▶ **What you need to do**
Would you return the lines from the one that contains "- **Liniendiagramm**: Zeigt" to the last line of the entries below, exactly and with nothing added?

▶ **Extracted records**
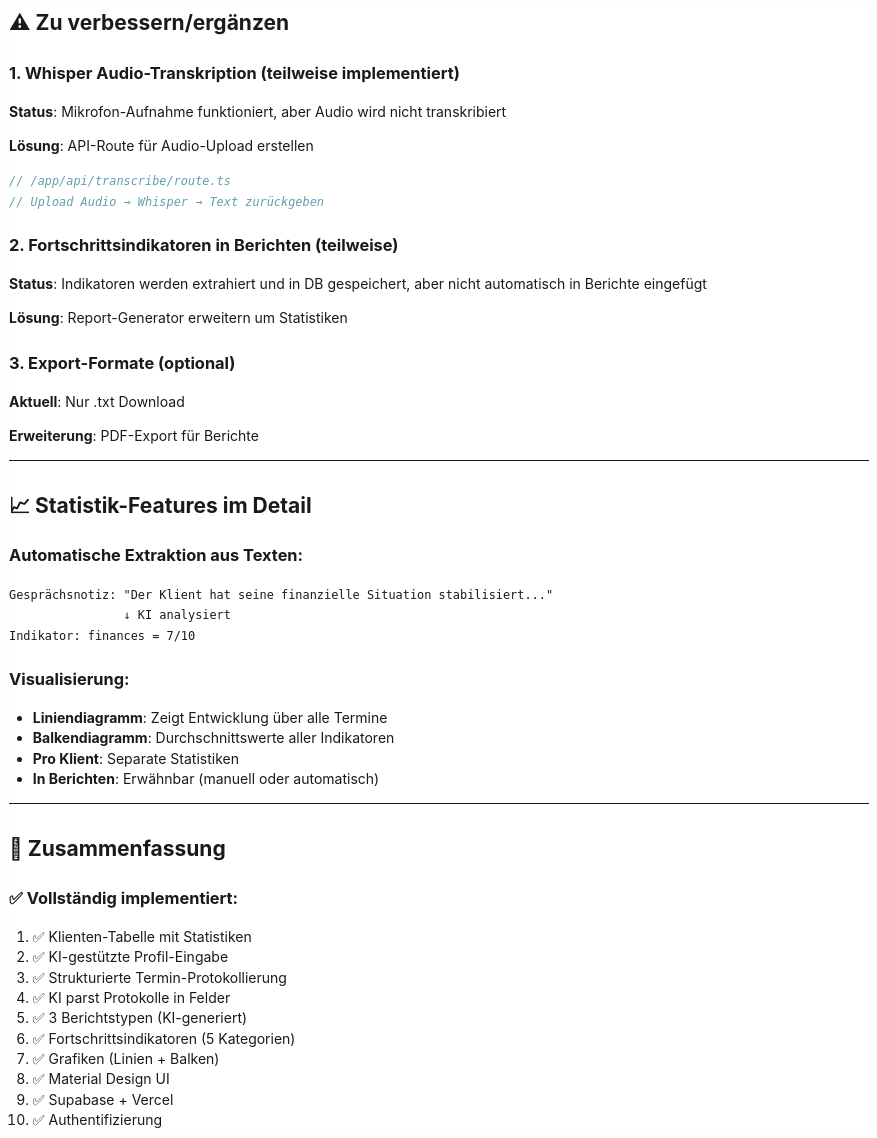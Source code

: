 ## ⚠️ Zu verbessern/ergänzen

### 1. **Whisper Audio-Transkription** (teilweise implementiert)
**Status**: Mikrofon-Aufnahme funktioniert, aber Audio wird nicht transkribiert

**Lösung**: API-Route für Audio-Upload erstellen
```typescript
// /app/api/transcribe/route.ts
// Upload Audio → Whisper → Text zurückgeben
```

### 2. **Fortschrittsindikatoren in Berichten** (teilweise)
**Status**: Indikatoren werden extrahiert und in DB gespeichert, aber nicht automatisch in Berichte eingefügt

**Lösung**: Report-Generator erweitern um Statistiken

### 3. **Export-Formate** (optional)
**Aktuell**: Nur .txt Download

**Erweiterung**: PDF-Export für Berichte

---

## 📈 Statistik-Features im Detail

### Automatische Extraktion aus Texten:
```
Gesprächsnotiz: "Der Klient hat seine finanzielle Situation stabilisiert..."
                ↓ KI analysiert
Indikator: finances = 7/10
```

### Visualisierung:
- **Liniendiagramm**: Zeigt Entwicklung über alle Termine
- **Balkendiagramm**: Durchschnittswerte aller Indikatoren
- **Pro Klient**: Separate Statistiken
- **In Berichten**: Erwähnbar (manuell oder automatisch)

---

## 🚀 Zusammenfassung

### ✅ Vollständig implementiert:
1. ✅ Klienten-Tabelle mit Statistiken
2. ✅ KI-gestützte Profil-Eingabe
3. ✅ Strukturierte Termin-Protokollierung
4. ✅ KI parst Protokolle in Felder
5. ✅ 3 Berichtstypen (KI-generiert)
6. ✅ Fortschrittsindikatoren (5 Kategorien)
7. ✅ Grafiken (Linien + Balken)
8. ✅ Material Design UI
9. ✅ Supabase + Vercel
10. ✅ Authentifizierung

▶ **Answer box**
- **Liniendiagramm**: Zeigt Entwicklung über alle Termine
- **Balkendiagramm**: Durchschnittswerte aller Indikatoren
- **Pro Klient**: Separate Statistiken
- **In Berichten**: Erwähnbar (manuell oder automatisch)

---

## 🚀 Zusammenfassung

### ✅ Vollständig implementiert:
1. ✅ Klienten-Tabelle mit Statistiken
2. ✅ KI-gestützte Profil-Eingabe
3. ✅ Strukturierte Termin-Protokollierung
4. ✅ KI parst Protokolle in Felder
5. ✅ 3 Berichtstypen (KI-generiert)
6. ✅ Fortschrittsindikatoren (5 Kategorien)
7. ✅ Grafiken (Linien + Balken)
8. ✅ Material Design UI
9. ✅ Supabase + Vercel
10. ✅ Authentifizierung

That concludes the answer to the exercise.